TASK BRIEF
As the answer, set down the lines below from the one containing "state the experiment" through the one containing "The goal of", exactly and inclusively, and no others.

INPUT DATA
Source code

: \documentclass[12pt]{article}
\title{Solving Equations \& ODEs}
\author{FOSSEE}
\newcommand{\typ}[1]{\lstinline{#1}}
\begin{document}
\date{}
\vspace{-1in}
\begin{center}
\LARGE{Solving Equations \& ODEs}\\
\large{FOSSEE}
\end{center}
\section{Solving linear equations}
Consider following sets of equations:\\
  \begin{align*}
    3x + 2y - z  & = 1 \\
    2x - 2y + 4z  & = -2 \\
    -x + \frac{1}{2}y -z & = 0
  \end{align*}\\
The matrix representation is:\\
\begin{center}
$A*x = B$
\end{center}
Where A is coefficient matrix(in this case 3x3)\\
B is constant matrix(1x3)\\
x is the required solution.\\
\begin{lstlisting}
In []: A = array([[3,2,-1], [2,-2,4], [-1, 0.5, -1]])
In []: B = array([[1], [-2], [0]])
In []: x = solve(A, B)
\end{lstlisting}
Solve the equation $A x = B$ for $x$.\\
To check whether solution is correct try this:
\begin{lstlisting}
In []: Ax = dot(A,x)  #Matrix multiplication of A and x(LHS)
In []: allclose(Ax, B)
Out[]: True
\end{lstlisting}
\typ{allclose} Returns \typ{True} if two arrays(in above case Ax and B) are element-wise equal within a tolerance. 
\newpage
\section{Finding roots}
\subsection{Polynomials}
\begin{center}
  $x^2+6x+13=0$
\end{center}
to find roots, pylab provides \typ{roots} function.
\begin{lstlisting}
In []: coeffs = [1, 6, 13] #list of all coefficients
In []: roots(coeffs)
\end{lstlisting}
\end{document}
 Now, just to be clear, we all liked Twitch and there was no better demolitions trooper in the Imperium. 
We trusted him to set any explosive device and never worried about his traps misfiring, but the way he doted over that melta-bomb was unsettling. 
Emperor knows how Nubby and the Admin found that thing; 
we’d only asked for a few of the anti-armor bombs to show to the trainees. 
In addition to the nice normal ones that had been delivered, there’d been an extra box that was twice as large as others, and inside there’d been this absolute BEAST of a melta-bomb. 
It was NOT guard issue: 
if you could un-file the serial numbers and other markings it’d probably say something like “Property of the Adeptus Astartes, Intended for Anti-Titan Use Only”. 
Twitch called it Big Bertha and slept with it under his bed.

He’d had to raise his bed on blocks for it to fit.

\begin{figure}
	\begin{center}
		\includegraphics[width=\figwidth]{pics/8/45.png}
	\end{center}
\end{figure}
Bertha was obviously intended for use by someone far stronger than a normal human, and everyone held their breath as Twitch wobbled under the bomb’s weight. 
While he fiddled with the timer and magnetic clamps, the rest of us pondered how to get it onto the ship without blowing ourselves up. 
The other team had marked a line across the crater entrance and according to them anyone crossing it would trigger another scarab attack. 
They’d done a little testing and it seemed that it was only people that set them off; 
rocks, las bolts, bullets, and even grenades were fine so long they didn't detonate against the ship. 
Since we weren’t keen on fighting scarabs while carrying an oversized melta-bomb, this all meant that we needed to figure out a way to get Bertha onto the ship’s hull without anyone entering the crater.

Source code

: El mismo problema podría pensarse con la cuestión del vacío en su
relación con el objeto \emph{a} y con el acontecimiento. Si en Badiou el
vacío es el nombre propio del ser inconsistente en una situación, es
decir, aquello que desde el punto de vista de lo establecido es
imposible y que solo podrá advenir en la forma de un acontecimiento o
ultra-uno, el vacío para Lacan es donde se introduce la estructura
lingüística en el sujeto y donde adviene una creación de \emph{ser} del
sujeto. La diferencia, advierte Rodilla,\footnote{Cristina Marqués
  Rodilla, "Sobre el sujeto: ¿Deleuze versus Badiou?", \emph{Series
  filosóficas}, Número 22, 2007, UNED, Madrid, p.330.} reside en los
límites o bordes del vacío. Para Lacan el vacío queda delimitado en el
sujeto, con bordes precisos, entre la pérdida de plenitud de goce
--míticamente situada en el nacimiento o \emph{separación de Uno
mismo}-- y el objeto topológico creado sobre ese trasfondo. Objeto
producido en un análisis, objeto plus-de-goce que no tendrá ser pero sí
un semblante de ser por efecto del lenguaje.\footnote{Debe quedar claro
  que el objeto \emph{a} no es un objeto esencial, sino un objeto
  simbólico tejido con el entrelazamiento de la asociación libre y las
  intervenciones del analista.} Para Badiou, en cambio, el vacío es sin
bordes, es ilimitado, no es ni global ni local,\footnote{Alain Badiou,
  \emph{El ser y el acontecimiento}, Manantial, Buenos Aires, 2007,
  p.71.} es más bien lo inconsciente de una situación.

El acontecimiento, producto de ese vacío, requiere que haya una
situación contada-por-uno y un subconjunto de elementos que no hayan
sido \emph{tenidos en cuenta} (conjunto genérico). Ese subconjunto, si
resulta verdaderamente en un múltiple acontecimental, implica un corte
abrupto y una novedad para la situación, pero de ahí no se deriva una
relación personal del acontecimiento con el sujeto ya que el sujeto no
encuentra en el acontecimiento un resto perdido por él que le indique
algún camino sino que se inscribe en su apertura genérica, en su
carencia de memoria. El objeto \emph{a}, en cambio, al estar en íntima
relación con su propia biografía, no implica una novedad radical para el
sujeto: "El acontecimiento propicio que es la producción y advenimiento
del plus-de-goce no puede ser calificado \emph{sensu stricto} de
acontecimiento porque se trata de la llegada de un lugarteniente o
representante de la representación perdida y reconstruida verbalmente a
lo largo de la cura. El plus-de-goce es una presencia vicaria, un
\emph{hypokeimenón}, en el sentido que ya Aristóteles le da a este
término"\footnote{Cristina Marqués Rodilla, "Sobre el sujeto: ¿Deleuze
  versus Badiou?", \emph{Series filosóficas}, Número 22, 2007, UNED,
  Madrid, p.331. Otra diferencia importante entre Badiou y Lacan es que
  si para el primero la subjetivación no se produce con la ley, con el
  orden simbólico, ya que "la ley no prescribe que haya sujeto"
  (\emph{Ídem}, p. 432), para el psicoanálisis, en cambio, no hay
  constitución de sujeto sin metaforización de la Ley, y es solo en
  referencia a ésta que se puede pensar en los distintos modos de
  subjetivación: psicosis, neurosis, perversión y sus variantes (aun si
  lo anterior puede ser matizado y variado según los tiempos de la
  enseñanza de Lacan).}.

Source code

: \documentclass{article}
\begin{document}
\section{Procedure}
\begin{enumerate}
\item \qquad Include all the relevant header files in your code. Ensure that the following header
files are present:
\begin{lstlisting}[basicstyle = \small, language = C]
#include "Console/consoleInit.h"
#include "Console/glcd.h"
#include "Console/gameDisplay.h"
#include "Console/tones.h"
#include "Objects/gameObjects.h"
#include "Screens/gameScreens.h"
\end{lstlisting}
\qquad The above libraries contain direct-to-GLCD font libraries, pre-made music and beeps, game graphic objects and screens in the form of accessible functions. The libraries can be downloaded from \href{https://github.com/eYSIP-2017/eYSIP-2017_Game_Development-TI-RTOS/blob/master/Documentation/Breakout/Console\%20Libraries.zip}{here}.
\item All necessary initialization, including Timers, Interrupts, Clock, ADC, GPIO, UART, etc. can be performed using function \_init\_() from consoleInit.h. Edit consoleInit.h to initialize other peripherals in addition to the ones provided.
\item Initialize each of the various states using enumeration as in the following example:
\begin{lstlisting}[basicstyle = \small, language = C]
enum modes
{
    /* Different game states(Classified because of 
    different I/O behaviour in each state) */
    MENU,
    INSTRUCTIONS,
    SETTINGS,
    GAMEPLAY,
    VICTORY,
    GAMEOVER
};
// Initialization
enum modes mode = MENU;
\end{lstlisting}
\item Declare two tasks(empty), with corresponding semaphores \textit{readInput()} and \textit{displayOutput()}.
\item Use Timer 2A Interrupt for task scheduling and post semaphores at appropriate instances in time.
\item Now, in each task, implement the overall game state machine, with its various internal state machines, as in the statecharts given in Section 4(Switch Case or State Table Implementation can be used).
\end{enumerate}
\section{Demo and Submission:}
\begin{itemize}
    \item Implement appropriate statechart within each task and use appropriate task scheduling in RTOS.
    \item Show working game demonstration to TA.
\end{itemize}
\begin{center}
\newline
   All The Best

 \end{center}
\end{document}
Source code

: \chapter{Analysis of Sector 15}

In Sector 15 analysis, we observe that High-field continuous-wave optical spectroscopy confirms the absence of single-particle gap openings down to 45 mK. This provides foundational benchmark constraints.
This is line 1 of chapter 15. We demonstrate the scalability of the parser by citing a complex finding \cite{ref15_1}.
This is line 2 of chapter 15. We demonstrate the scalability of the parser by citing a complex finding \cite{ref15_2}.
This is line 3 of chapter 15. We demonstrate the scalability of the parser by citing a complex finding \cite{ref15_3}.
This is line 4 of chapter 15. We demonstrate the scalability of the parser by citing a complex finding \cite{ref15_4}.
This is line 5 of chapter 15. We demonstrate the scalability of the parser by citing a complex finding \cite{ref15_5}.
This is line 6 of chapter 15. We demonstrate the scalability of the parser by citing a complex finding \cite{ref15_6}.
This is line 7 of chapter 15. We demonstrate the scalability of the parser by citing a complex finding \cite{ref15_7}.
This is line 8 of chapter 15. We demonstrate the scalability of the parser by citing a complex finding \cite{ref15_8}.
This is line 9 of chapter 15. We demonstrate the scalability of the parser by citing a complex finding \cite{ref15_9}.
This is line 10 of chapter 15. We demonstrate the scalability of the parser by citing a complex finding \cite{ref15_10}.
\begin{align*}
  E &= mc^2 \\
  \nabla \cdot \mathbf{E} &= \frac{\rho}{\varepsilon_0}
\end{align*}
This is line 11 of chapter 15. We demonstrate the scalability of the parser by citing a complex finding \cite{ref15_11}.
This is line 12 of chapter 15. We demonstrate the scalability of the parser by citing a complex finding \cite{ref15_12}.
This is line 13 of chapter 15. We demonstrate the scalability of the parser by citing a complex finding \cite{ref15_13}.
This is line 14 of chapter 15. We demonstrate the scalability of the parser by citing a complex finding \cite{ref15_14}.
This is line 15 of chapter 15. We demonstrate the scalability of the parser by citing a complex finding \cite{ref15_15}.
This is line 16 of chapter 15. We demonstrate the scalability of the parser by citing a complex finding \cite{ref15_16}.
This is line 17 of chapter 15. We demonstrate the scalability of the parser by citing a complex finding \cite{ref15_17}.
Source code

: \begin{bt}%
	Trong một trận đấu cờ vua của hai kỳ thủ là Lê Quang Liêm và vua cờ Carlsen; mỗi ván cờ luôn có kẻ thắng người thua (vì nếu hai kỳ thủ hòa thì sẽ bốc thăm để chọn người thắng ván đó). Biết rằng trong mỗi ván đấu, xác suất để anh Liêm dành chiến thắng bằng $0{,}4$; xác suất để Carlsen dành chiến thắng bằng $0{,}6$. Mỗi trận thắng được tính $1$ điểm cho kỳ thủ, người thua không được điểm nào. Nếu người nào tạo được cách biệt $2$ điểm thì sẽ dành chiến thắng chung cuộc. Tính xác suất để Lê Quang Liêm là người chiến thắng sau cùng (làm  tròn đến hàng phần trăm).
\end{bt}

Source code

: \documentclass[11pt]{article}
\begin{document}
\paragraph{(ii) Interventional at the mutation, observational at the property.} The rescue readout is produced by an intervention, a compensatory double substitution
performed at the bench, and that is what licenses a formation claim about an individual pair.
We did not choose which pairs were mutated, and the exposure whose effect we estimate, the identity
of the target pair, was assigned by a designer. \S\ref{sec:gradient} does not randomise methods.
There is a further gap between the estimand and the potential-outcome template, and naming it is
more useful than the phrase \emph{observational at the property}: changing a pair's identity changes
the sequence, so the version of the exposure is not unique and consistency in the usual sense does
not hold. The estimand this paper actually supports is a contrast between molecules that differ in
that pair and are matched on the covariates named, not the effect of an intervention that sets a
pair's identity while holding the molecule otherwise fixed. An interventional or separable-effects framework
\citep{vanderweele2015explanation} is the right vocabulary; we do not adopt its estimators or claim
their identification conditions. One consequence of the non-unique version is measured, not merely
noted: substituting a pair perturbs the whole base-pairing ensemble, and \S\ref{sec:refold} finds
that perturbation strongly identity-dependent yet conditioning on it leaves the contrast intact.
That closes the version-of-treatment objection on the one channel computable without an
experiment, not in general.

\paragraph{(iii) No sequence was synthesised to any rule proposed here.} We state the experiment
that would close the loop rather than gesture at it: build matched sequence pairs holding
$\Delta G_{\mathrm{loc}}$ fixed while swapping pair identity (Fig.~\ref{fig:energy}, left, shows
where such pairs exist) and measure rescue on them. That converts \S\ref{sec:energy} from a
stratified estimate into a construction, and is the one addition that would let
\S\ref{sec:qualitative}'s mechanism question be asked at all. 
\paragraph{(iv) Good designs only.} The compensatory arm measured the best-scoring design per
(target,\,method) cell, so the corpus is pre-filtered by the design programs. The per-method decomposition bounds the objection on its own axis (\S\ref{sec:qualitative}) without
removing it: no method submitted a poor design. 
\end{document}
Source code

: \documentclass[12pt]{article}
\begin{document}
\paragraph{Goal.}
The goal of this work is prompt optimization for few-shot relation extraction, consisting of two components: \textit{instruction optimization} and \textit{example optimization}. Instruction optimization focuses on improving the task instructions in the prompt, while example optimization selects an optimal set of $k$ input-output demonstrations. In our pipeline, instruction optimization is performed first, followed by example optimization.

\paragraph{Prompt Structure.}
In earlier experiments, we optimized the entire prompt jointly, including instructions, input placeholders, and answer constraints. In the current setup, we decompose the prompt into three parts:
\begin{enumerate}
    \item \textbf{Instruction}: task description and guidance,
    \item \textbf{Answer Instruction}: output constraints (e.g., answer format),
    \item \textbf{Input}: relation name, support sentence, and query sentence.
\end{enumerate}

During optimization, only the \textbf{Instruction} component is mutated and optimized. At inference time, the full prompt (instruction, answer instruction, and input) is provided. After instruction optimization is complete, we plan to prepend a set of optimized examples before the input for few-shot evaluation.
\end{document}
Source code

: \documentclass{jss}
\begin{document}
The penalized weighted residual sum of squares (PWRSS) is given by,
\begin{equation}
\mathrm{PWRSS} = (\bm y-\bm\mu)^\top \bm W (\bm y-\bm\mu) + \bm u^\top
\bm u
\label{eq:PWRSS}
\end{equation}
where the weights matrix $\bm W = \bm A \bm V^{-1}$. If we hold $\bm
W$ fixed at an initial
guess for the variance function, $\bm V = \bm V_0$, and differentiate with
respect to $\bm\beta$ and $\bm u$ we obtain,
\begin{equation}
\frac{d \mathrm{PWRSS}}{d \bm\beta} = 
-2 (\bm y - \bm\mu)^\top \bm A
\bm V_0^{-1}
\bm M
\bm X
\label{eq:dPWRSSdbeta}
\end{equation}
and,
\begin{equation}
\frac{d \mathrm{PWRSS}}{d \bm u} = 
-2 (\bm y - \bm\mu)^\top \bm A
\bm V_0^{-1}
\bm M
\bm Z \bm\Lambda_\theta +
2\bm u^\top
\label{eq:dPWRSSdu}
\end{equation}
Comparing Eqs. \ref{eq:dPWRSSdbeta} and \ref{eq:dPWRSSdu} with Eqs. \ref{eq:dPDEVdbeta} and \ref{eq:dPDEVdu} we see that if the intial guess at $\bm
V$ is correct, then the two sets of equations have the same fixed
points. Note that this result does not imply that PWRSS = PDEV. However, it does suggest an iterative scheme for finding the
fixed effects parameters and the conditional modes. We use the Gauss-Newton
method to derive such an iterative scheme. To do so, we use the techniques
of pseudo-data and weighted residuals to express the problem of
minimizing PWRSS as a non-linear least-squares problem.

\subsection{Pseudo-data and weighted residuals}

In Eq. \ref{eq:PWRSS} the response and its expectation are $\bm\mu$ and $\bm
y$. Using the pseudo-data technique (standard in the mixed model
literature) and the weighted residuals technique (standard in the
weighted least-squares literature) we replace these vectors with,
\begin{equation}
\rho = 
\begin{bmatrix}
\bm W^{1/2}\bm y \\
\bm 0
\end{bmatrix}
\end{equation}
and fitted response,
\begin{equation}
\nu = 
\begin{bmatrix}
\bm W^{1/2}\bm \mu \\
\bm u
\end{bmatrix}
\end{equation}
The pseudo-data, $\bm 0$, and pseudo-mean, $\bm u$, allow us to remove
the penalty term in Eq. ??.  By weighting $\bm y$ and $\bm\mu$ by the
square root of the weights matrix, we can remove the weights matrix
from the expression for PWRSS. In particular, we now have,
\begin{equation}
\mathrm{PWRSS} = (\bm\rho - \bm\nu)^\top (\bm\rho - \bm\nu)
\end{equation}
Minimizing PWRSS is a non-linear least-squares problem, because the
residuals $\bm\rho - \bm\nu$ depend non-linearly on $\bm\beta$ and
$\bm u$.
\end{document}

TASK ANSWER
\paragraph{(iii) No sequence was synthesised to any rule proposed here.} We state the experiment
that would close the loop rather than gesture at it: build matched sequence pairs holding
$\Delta G_{\mathrm{loc}}$ fixed while swapping pair identity (Fig.~\ref{fig:energy}, left, shows
where such pairs exist) and measure rescue on them. That converts \S\ref{sec:energy} from a
stratified estimate into a construction, and is the one addition that would let
\S\ref{sec:qualitative}'s mechanism question be asked at all. 
\paragraph{(iv) Good designs only.} The compensatory arm measured the best-scoring design per
(target,\,method) cell, so the corpus is pre-filtered by the design programs. The per-method decomposition bounds the objection on its own axis (\S\ref{sec:qualitative}) without
removing it: no method submitted a poor design. 
\end{document}
Source code

: \documentclass[12pt]{article}
\begin{document}
\paragraph{Goal.}
The goal of this work is prompt optimization for few-shot relation extraction, consisting of two components: \textit{instruction optimization} and \textit{example optimization}. Instruction optimization focuses on improving the task instructions in the prompt, while example optimization selects an optimal set of $k$ input-output demonstrations. In our pipeline, instruction optimization is performed first, followed by example optimization.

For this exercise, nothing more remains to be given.